Wordsworth, Autobiography, and the "Spots of Time"
Speaker: Professor Jeremy Tambling
Research Professor in English at SWPS University, Warsaw
Moderator: Dr. Chia-jung Lee
Associate Professor, Department of Foreign Languages and Literature, National Sun Yat-sen University
Date: 23 April (Wednesday)
Time: 13:10-15:00
Venue: Room 3005 (3rd Floor, the College of Liberal Arts Building)
Abstract: This paper looks at Wordsworth's The Prelude (1805, published 1850) as perhaps the first autobiography written in English, and as asking what memory is, and how it works in relation to time. I look at Wordsworth discussing 'spots of time' (Book 12.208, 1850), and think too of his interest in both the timely, (note the phrase 'a timely utterance' - the 'Intimations' Ode), and the untimely. The latter is registered in the 'Lucy' poems, in the noting the sudden and unexpected, and in such words as 'shock'' and 'surprise' which are prevalent in his texts), and in his fear of being out of time. Such disconfirmations of identity mark the beginnings of modernity, and describe present discontents and make memory traumatic; here I draw on Derrida on Freud's concept of Nachträchlichkeit (delayed reaction) to discuss the significance of autobiographical writing within modernity.
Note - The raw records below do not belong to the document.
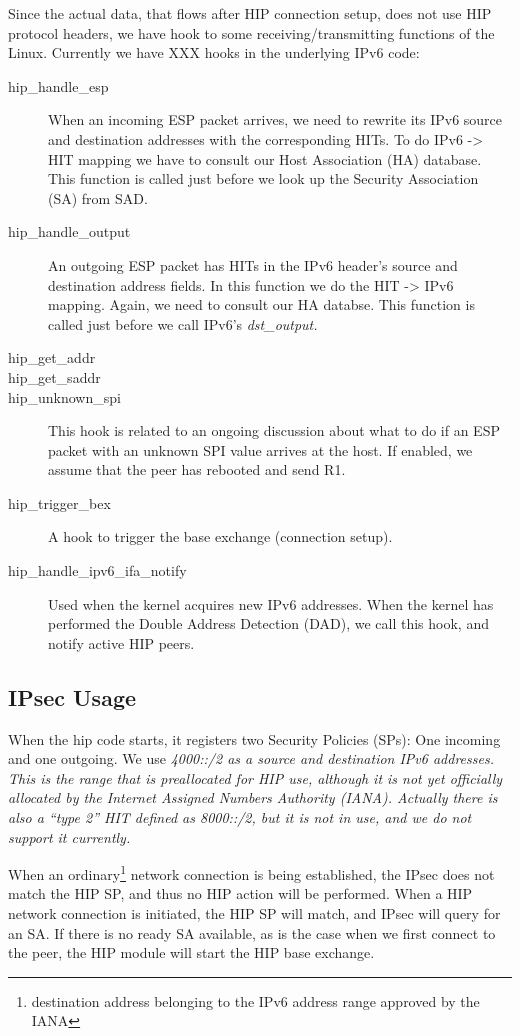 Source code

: Since the actual data, that flows after HIP connection setup, does not use HIP
protocol headers, we have hook to some receiving/transmitting functions of the
Linux. Currently we have XXX hooks in the underlying IPv6 code:

\begin{description}
\item[hip\_handle\_esp] When an incoming ESP packet arrives, we need to rewrite
  its IPv6 source and destination addresses with the corresponding HITs.  To do
  IPv6 -> HIT mapping we have to consult our Host Association (HA) database.
  This function is called just before we look up the Security Association (SA)
  from SAD.
\item[hip\_handle\_output] An outgoing ESP packet has HITs in the IPv6 header's
  source and destination address fields. In this function we do the HIT -> IPv6
  mapping.  Again, we need to consult our HA databse. This function is called
  just before we call IPv6's \em{dst\_output}.
\item[hip\_get\_addr]
\item[hip\_get\_saddr]
\item[hip\_unknown\_spi] This hook is related to an ongoing discussion about what
  to do if an ESP packet with an unknown SPI value arrives at the host.  If
  enabled, we assume that the peer has rebooted and send R1.
\item[hip\_trigger\_bex] A hook to trigger the base exchange (connection setup).
\item[hip\_handle\_ipv6\_ifa\_notify] Used when the kernel acquires new IPv6
  addresses.  When the kernel has performed the Double Address Detection (DAD),
  we call this hook, and notify active HIP peers.
\end{description}

\subsection{IPsec Usage}
When the hip code starts, it registers two Security Policies (SPs): One incoming
and one outgoing. We use \em{4000::/2} as a source and destination IPv6
addresses. This is the range that is preallocated for HIP use, although it is
not yet officially allocated by the Internet Assigned Numbers Authority (IANA).
Actually there is also a ``type 2'' HIT defined as \em{8000::/2}, but it is not
in use, and we do not support it currently.

When an ordinary\footnote{destination address belonging to the IPv6 address
  range approved by the IANA} network connection is being established, the IPsec
does not match the HIP SP, and thus no HIP action will be performed. When a HIP
network connection is initiated, the HIP SP will match, and IPsec will query for
an SA. If there is no ready SA available, as is the case when we first connect
to the peer, the HIP module will start the HIP base exchange.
Bio: Professor Jeremy Tambling is currently a research Professor in English at SWPS University, Warsaw, and was Professor of Comparative Literature in Hong Kong University, and Professor of Literature in Manchester University. He is author of several books on many aspects of literature and critical and cultural theory, and of numerous articles; his latest book being The Death Penalty in Dickens and Derrida: The Last Sentence of the Law (Bloomsbury 2023).